The Emerging Arctic Frontier

By Admiral Robert J. Papp Jr., U.S. Coast Guard

The difference is that in the rest of the maritime domain, we have an established presence of shore-based forces, small boats, cutters, and aircraft supported by permanent infrastructure and significant operating experience. Although the Coast Guard has operated in southern Alaska, the Gulf of Alaska, and Bering Sea for much of our history, in the higher latitudes we have little infrastructure and limited operating experience, other than icebreaking. Historically, such capabilities were not needed. Year-round ice, extreme weather, and the vast distances to logistical support, prevented all but icebreakers or ice-strengthened ships from operating there. As a result, commercial enterprise on any significant scale was nonexistent. But the Arctic is emerging as the new maritime frontier, and the Coast Guard is challenged in responding to the current and emerging demands.

Resource-Rich Realm

The economic promise of oil and gas production in the Arctic is increasingly attractive as supply of energy resources from traditional sources will struggle to meet demand without significant price increases. The Arctic today holds potentially 90 billion barrels of oil, 1.6 trillion cubic feet of natural gas, and 44 billion barrels of natural gas liquids, 84 percent of which is expected to be found in offshore areas. This is estimated to be 15 percent of the world’s undiscovered oil reserves and 30 percent of natural gas reserves. Oil companies are bidding hundreds of millions of dollars to lease U.S. mineral rights in these waters and continue to invest in developing commercial infrastructure in preparation for exploration and production, and readiness to respond to potential oil spills or other emergencies. 3 In August, the Department of the Interior granted Royal Dutch Shell conditional approval to begin drilling exploratory wells in the Beaufort Sea north of Alaska starting next summer. ConocoPhillips may begin drilling in the Chukchi Sea in the next few years. Also, Russia has announced plans for two oil giants to begin drilling as early as 2015, and Canada has granted exploration permits for Arctic drilling. 4

The fisheries and seafood industry in the southern Arctic region (the Bering Sea and Gulf of Alaska) sustains thousands of jobs and annually produces approximately 1.8 million metric tons’ worth of catch valued at more than $1.3 billion. 5 Although subsistence-hunting has occurred in the higher latitudes for centuries, as waters warm, fish and other commercial stocks may migrate north, luring the commercial fishing industry with them.
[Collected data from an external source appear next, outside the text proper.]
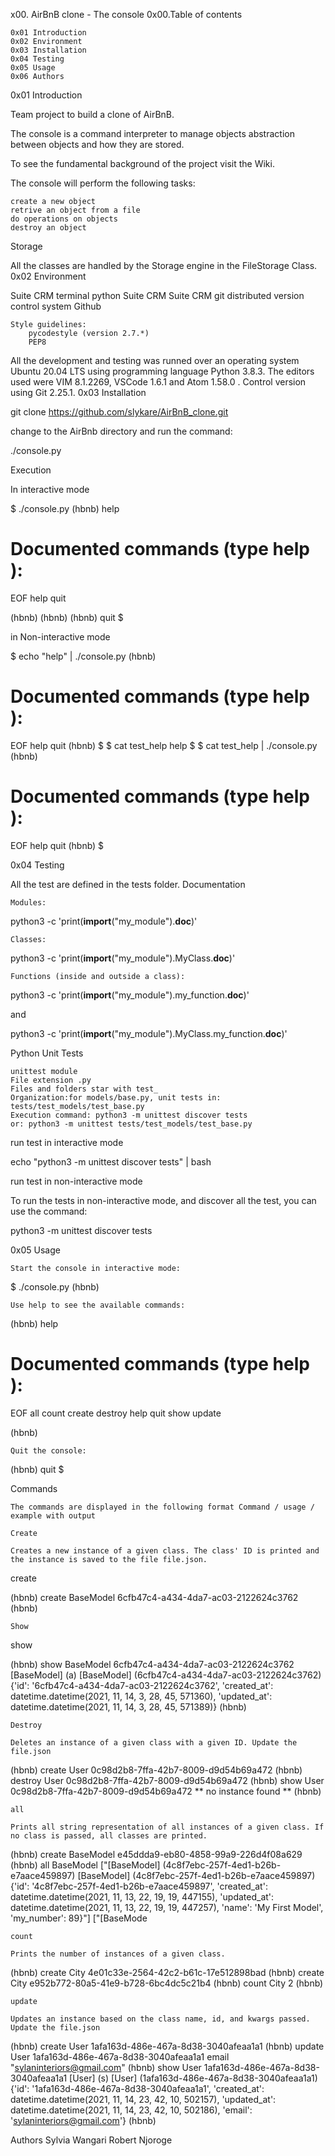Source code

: x00. AirBnB clone - The console
0x00.Table of contents

    0x01 Introduction
    0x02 Environment
    0x03 Installation
    0x04 Testing
    0x05 Usage
    0x06 Authors

0x01 Introduction

Team project to build a clone of AirBnB.

The console is a command interpreter to manage objects abstraction between objects and how they are stored.

To see the fundamental background of the project visit the Wiki.

The console will perform the following tasks:

    create a new object
    retrive an object from a file
    do operations on objects
    destroy an object

Storage

All the classes are handled by the Storage engine in the FileStorage Class.
0x02 Environment

Suite CRM terminal python Suite CRM Suite CRM git distributed version control system Github

    Style guidelines:
        pycodestyle (version 2.7.*)
        PEP8

All the development and testing was runned over an operating system Ubuntu 20.04 LTS using programming language Python 3.8.3. The editors used were VIM 8.1.2269, VSCode 1.6.1 and Atom 1.58.0 . Control version using Git 2.25.1.
0x03 Installation

git clone https://github.com/slykare/AirBnB_clone.git

change to the AirBnb directory and run the command:

 ./console.py

Execution

In interactive mode

$ ./console.py
(hbnb) help

Documented commands (type help <topic>):
========================================
EOF  help  quit

(hbnb)
(hbnb)
(hbnb) quit
$

in Non-interactive mode

$ echo "help" | ./console.py
(hbnb)

Documented commands (type help <topic>):
========================================
EOF  help  quit
(hbnb)
$
$ cat test_help
help
$
$ cat test_help | ./console.py
(hbnb)

Documented commands (type help <topic>):
========================================
EOF  help  quit
(hbnb)
$

0x04 Testing

All the test are defined in the tests folder.
Documentation

    Modules:

python3 -c 'print(__import__("my_module").__doc__)'

    Classes:

python3 -c 'print(__import__("my_module").MyClass.__doc__)'

    Functions (inside and outside a class):

python3 -c 'print(__import__("my_module").my_function.__doc__)'

and

python3 -c 'print(__import__("my_module").MyClass.my_function.__doc__)'

Python Unit Tests

    unittest module
    File extension .py
    Files and folders star with test_
    Organization:for models/base.py, unit tests in: tests/test_models/test_base.py
    Execution command: python3 -m unittest discover tests
    or: python3 -m unittest tests/test_models/test_base.py

run test in interactive mode

echo "python3 -m unittest discover tests" | bash

run test in non-interactive mode

To run the tests in non-interactive mode, and discover all the test, you can use the command:

python3 -m unittest discover tests

0x05 Usage

    Start the console in interactive mode:

$ ./console.py
(hbnb)

    Use help to see the available commands:

(hbnb) help

Documented commands (type help <topic>):
========================================
EOF  all  count  create  destroy  help  quit  show  update

(hbnb)

    Quit the console:

(hbnb) quit
$

Commands

    The commands are displayed in the following format Command / usage / example with output

    Create

    Creates a new instance of a given class. The class' ID is printed and the instance is saved to the file file.json.

create <class>

(hbnb) create BaseModel
6cfb47c4-a434-4da7-ac03-2122624c3762
(hbnb)

    Show

show <class> <id>

(hbnb) show BaseModel 6cfb47c4-a434-4da7-ac03-2122624c3762
[BaseModel] (a) [BaseModel] (6cfb47c4-a434-4da7-ac03-2122624c3762) {'id': '6cfb47c4-a434-4da7-ac03-2122624c3762', 'created_at': datetime.datetime(2021, 11, 14, 3, 28, 45, 571360), 'updated_at': datetime.datetime(2021, 11, 14, 3, 28, 45, 571389)}
(hbnb)

    Destroy

    Deletes an instance of a given class with a given ID. Update the file.json

(hbnb) create User
0c98d2b8-7ffa-42b7-8009-d9d54b69a472
(hbnb) destroy User 0c98d2b8-7ffa-42b7-8009-d9d54b69a472
(hbnb) show User 0c98d2b8-7ffa-42b7-8009-d9d54b69a472
** no instance found **
(hbnb)

    all

    Prints all string representation of all instances of a given class. If no class is passed, all classes are printed.

(hbnb) create BaseModel
e45ddda9-eb80-4858-99a9-226d4f08a629
(hbnb) all BaseModel
["[BaseModel] (4c8f7ebc-257f-4ed1-b26b-e7aace459897) [BaseModel] (4c8f7ebc-257f-4ed1-b26b-e7aace459897) {'id': '4c8f7ebc-257f-4ed1-b26b-e7aace459897', 'created_at': datetime.datetime(2021, 11, 13, 22, 19, 19, 447155), 'updated_at': datetime.datetime(2021, 11, 13, 22, 19, 19, 447257), 'name': 'My First Model', 'my_number': 89}"]
["[BaseMode

    count

    Prints the number of instances of a given class.

(hbnb) create City
4e01c33e-2564-42c2-b61c-17e512898bad
(hbnb) create City
e952b772-80a5-41e9-b728-6bc4dc5c21b4
(hbnb) count City
2
(hbnb)

    update

    Updates an instance based on the class name, id, and kwargs passed. Update the file.json

(hbnb) create User
1afa163d-486e-467a-8d38-3040afeaa1a1
(hbnb) update User 1afa163d-486e-467a-8d38-3040afeaa1a1 email "sylaninteriors@gmail.com"
(hbnb) show User 1afa163d-486e-467a-8d38-3040afeaa1a1
[User] (s) [User] (1afa163d-486e-467a-8d38-3040afeaa1a1) {'id': '1afa163d-486e-467a-8d38-3040afeaa1a1', 'created_at': datetime.datetime(2021, 11, 14, 23, 42, 10, 502157), 'updated_at': datetime.datetime(2021, 11, 14, 23, 42, 10, 502186), 'email': 'sylaninteriors@gmail.com'}
(hbnb)

Authors
Sylvia Wangari
Robert Njoroge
As the Arctic Ocean becomes increasingly navigable it will offer new routes for global maritime trade from Russia and Europe to Asia and the Americas, saving substantial transit time and fuel costs from traditional trade routes. In summer 2011, two Neste oil tankers transited the Northeast Passage from Murmansk to the Pacific Ocean and onward to South Korea, and Russian Prime Minister Vladimir V. Putin pledged to turn it into an important shipping route. 6

Resolving an Old Liability on the Rule of Law

Because of these opportunities and the clamor of activities they bring, a legally certain and predictable set of rights and obligations addressing activity in the Arctic is paramount. The United States must be part of such a legal regime to protect and advance our security and economic interests.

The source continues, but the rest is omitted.